----- Working data

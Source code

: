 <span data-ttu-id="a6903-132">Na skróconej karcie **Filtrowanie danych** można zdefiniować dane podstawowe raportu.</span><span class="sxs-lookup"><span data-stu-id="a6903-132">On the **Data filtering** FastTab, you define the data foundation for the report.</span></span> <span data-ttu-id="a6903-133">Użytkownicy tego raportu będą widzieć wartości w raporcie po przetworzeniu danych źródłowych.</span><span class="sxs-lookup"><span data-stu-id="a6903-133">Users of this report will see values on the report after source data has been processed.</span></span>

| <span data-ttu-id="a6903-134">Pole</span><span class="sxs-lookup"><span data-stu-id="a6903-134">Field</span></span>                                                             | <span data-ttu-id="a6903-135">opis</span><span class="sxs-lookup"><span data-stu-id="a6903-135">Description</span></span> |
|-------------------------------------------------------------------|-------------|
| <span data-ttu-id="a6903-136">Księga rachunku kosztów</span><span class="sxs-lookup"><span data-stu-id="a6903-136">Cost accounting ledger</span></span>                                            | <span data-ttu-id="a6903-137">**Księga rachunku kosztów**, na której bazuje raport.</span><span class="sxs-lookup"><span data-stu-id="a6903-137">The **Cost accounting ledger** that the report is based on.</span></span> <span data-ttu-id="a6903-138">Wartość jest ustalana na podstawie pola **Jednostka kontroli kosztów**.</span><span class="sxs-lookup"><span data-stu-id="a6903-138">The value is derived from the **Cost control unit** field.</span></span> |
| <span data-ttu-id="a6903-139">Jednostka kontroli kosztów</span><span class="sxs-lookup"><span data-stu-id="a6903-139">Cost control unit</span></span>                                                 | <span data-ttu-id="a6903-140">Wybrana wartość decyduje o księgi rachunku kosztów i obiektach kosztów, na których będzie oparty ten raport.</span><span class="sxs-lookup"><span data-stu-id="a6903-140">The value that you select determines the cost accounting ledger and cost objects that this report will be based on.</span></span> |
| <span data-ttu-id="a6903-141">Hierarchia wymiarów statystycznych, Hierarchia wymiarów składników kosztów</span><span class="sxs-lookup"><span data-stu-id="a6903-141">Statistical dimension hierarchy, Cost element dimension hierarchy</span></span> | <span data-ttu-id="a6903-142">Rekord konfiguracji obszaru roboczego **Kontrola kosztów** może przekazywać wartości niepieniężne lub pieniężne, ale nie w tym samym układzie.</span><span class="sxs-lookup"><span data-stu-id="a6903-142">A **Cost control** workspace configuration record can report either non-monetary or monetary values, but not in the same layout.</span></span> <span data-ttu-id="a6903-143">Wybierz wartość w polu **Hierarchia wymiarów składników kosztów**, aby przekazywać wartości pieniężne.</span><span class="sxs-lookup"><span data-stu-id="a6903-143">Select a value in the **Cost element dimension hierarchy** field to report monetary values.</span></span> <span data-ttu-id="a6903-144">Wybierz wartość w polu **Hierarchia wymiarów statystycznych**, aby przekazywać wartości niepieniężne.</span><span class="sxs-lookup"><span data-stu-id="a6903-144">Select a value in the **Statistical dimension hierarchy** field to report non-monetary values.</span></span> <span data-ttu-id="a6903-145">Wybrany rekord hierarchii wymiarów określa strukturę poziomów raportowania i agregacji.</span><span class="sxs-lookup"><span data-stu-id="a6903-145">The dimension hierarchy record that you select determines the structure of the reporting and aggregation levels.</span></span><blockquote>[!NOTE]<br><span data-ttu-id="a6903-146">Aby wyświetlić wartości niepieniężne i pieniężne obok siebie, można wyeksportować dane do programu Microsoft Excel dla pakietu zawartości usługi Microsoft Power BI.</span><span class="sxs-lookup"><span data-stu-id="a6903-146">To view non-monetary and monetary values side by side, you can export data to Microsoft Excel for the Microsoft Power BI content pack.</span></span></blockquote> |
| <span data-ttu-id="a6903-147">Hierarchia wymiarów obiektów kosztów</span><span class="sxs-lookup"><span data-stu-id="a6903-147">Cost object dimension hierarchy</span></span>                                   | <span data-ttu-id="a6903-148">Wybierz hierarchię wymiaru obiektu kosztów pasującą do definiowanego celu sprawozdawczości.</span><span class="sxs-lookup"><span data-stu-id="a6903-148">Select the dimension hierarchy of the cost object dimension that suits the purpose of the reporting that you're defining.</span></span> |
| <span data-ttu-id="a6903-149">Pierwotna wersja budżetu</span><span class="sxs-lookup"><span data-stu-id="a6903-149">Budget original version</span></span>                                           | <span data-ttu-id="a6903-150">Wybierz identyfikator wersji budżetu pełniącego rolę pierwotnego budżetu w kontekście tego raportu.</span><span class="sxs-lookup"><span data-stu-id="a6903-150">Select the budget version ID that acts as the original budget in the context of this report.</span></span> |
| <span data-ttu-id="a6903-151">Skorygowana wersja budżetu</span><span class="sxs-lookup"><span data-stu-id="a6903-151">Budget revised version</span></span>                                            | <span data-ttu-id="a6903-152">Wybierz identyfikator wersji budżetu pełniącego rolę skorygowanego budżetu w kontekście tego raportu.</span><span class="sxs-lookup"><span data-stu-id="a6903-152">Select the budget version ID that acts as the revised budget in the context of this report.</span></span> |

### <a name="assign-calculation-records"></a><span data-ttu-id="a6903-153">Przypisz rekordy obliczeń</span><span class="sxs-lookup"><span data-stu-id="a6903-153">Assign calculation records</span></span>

----------

_Problem requirements_. Among the lines of the listing above, count those that include "context" and give only the total.

_Response area_. 2